* Work item
Check each line of the data, and copy those where "loss" appears.

────────

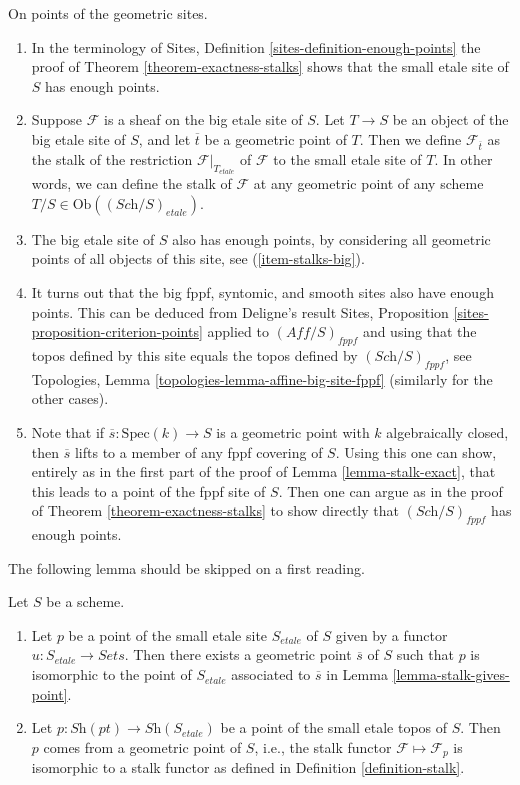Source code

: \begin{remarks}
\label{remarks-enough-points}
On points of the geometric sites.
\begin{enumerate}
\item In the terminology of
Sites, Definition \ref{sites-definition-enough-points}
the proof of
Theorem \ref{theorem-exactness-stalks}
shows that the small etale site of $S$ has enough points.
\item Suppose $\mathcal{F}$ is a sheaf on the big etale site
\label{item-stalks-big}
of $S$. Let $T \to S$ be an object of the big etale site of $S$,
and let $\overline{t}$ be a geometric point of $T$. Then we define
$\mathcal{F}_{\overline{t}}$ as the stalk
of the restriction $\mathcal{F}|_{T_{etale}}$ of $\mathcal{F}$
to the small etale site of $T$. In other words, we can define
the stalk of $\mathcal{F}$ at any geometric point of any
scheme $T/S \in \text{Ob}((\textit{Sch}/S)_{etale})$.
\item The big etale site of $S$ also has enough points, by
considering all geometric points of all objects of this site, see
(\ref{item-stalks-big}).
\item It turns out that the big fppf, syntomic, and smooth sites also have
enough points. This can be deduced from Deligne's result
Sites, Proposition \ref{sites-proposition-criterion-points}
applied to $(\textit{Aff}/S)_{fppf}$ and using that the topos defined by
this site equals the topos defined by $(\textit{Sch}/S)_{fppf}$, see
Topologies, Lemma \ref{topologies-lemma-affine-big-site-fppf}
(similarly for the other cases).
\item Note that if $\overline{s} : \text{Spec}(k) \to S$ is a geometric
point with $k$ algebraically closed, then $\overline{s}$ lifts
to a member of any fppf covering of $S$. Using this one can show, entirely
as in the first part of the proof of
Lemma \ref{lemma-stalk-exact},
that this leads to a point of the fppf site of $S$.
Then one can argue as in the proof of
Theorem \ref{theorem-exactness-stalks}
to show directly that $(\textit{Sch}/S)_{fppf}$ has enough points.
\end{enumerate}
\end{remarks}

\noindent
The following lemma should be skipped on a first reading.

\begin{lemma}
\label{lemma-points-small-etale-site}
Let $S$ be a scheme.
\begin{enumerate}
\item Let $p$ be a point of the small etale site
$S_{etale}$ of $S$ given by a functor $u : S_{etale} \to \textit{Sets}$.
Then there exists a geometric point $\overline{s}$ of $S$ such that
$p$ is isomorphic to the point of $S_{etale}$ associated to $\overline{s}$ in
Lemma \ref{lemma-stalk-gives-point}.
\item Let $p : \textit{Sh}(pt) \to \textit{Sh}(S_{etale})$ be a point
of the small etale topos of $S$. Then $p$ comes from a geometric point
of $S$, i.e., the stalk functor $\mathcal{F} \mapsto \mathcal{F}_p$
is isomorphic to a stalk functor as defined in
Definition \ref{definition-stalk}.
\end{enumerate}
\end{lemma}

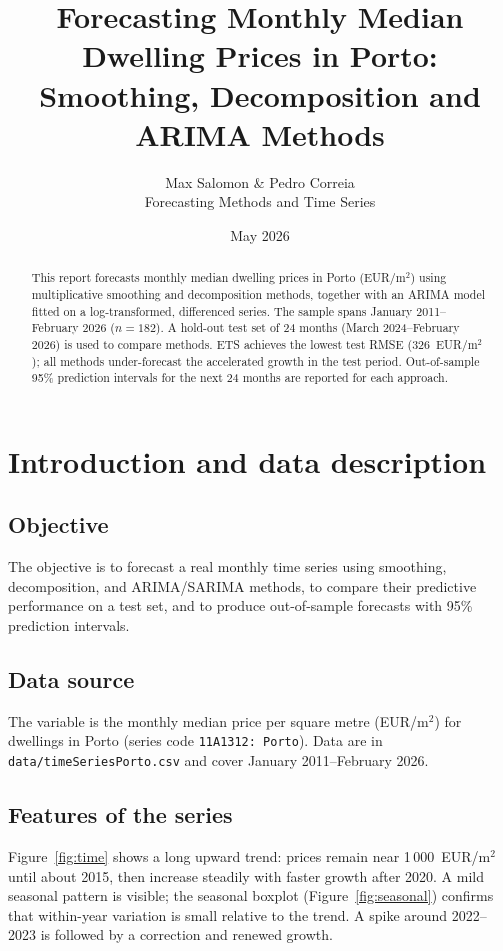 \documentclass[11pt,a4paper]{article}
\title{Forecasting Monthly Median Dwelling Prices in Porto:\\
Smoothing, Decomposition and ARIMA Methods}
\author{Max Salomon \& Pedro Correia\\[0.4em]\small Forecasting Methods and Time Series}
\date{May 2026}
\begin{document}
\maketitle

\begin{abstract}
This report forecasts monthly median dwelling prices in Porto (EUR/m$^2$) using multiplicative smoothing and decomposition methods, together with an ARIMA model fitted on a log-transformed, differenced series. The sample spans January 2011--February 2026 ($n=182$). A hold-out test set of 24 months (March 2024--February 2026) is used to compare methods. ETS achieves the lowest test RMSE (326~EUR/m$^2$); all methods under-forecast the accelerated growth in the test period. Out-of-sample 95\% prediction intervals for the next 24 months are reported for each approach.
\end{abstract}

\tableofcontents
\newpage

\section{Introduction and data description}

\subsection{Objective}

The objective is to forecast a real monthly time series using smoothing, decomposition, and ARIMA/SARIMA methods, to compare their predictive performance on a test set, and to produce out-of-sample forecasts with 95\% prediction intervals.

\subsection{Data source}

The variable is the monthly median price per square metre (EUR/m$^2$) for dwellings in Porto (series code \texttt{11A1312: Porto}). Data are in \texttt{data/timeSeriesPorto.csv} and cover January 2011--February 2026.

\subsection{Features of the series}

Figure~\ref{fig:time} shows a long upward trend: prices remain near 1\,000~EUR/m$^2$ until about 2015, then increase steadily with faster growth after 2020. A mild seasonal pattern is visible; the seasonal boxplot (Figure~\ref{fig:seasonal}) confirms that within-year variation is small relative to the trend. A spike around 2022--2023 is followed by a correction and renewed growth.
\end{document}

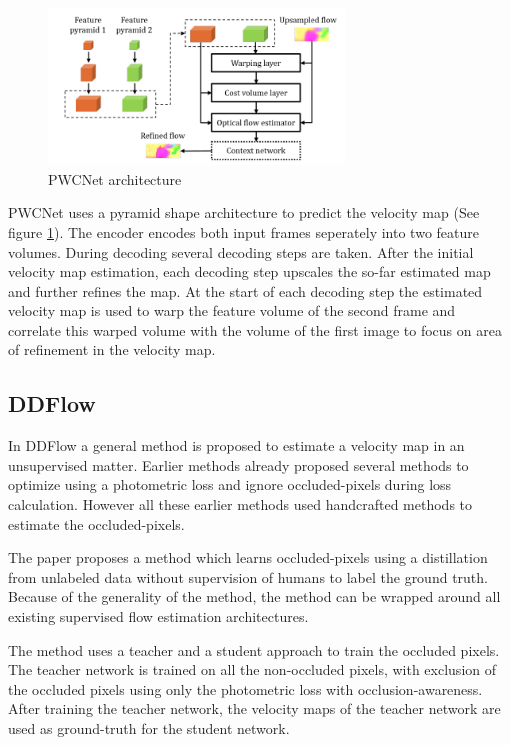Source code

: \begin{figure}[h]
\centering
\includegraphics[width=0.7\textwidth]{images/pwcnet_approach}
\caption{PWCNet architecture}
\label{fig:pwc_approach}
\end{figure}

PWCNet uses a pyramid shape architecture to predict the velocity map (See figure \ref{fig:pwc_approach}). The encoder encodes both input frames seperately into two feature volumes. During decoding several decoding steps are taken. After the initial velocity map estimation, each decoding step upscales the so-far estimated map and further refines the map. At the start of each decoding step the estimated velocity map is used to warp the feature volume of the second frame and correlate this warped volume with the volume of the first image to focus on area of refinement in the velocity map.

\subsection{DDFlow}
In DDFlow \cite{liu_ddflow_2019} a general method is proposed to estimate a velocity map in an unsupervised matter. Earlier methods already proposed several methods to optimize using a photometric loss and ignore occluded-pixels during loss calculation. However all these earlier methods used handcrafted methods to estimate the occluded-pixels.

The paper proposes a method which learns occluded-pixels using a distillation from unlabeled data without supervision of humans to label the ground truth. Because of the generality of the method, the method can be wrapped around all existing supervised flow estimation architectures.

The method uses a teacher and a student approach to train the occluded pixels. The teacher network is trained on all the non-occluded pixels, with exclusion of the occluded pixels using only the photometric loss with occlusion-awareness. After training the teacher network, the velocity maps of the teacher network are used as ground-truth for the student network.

────────

* Answer to this exercise
In DDFlow \cite{liu_ddflow_2019} a general method is proposed to estimate a velocity map in an unsupervised matter. Earlier methods already proposed several methods to optimize using a photometric loss and ignore occluded-pixels during loss calculation. However all these earlier methods used handcrafted methods to estimate the occluded-pixels.
The method uses a teacher and a student approach to train the occluded pixels. The teacher network is trained on all the non-occluded pixels, with exclusion of the occluded pixels using only the photometric loss with occlusion-awareness. After training the teacher network, the velocity maps of the teacher network are used as ground-truth for the student network.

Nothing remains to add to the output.